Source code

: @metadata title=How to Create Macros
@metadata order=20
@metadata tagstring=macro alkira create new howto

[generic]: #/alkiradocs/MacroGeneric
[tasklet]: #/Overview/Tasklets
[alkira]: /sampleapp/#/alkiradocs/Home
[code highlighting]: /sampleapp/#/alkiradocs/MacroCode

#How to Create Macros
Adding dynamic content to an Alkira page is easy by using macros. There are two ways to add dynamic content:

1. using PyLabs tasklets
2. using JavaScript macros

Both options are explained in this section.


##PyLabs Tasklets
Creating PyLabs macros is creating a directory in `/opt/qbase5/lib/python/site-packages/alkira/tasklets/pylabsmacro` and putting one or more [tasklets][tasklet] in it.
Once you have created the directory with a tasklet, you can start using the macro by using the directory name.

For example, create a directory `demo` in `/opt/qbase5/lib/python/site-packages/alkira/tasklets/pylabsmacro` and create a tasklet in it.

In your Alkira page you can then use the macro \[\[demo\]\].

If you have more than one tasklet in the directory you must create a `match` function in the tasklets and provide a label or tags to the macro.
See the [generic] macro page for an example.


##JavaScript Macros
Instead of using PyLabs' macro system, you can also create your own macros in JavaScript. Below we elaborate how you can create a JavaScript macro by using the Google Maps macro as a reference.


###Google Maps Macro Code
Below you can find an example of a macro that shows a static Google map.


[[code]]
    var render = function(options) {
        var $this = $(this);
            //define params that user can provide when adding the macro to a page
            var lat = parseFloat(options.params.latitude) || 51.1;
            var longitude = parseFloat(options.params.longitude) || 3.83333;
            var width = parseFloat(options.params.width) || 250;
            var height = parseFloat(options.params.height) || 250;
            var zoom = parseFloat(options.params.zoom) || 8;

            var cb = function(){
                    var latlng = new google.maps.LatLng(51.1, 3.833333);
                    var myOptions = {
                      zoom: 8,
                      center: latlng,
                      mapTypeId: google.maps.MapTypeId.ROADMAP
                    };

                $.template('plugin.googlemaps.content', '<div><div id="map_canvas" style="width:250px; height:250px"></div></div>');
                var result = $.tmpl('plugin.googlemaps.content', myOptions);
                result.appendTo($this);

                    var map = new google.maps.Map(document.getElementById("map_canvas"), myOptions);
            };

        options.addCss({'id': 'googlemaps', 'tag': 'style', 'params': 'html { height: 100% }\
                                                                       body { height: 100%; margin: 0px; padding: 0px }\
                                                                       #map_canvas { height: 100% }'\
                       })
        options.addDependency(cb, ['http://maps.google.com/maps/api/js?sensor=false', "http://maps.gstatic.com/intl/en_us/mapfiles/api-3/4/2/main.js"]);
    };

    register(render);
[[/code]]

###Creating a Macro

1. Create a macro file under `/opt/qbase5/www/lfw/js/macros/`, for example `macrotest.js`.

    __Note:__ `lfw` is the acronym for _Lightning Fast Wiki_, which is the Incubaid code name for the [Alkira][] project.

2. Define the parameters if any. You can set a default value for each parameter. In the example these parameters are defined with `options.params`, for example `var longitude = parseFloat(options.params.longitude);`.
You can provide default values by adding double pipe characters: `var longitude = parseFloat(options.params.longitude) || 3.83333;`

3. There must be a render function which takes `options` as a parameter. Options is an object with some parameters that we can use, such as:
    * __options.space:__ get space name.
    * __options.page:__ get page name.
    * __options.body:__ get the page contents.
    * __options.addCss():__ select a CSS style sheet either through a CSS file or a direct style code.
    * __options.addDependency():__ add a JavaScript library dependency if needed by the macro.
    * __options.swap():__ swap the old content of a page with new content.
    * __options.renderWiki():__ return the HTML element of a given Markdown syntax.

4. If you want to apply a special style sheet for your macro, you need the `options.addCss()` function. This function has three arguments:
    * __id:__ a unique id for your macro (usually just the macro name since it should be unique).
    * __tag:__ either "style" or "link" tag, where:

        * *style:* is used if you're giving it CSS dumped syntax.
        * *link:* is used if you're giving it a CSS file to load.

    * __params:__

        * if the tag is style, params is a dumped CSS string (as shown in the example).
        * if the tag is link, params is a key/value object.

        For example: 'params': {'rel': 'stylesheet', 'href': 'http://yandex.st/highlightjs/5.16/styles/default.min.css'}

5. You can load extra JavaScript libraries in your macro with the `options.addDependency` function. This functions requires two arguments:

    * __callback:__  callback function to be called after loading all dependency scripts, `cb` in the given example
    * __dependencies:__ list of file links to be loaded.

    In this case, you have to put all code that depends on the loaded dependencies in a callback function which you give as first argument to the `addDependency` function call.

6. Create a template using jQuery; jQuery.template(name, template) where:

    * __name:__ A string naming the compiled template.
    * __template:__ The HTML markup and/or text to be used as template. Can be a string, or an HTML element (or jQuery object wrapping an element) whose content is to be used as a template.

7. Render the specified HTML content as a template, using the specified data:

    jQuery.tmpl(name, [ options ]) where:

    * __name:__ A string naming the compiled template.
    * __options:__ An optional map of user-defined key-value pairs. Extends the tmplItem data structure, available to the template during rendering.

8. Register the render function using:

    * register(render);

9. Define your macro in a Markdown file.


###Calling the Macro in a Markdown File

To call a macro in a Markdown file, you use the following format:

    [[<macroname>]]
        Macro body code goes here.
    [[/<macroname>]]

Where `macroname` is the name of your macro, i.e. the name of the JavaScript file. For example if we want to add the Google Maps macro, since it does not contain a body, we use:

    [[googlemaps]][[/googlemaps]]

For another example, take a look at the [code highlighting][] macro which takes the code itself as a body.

::::

WHAT TO WORK ON
Once the line with "result.appendTo($this);" is found in the records above, print exactly that line and every line after it through the line with "4. If you want".

PROBLEM SOLUTION
                result.appendTo($this);

                    var map = new google.maps.Map(document.getElementById("map_canvas"), myOptions);
            };

        options.addCss({'id': 'googlemaps', 'tag': 'style', 'params': 'html { height: 100% }\
                                                                       body { height: 100%; margin: 0px; padding: 0px }\
                                                                       #map_canvas { height: 100% }'\
                       })
        options.addDependency(cb, ['http://maps.google.com/maps/api/js?sensor=false', "http://maps.gstatic.com/intl/en_us/mapfiles/api-3/4/2/main.js"]);
    };

    register(render);
[[/code]]

###Creating a Macro

1. Create a macro file under `/opt/qbase5/www/lfw/js/macros/`, for example `macrotest.js`.

    __Note:__ `lfw` is the acronym for _Lightning Fast Wiki_, which is the Incubaid code name for the [Alkira][] project.

2. Define the parameters if any. You can set a default value for each parameter. In the example these parameters are defined with `options.params`, for example `var longitude = parseFloat(options.params.longitude);`.
You can provide default values by adding double pipe characters: `var longitude = parseFloat(options.params.longitude) || 3.83333;`

3. There must be a render function which takes `options` as a parameter. Options is an object with some parameters that we can use, such as:
    * __options.space:__ get space name.
    * __options.page:__ get page name.
    * __options.body:__ get the page contents.
    * __options.addCss():__ select a CSS style sheet either through a CSS file or a direct style code.
    * __options.addDependency():__ add a JavaScript library dependency if needed by the macro.
    * __options.swap():__ swap the old content of a page with new content.
    * __options.renderWiki():__ return the HTML element of a given Markdown syntax.

4. If you want to apply a special style sheet for your macro, you need the `options.addCss()` function. This function has three arguments:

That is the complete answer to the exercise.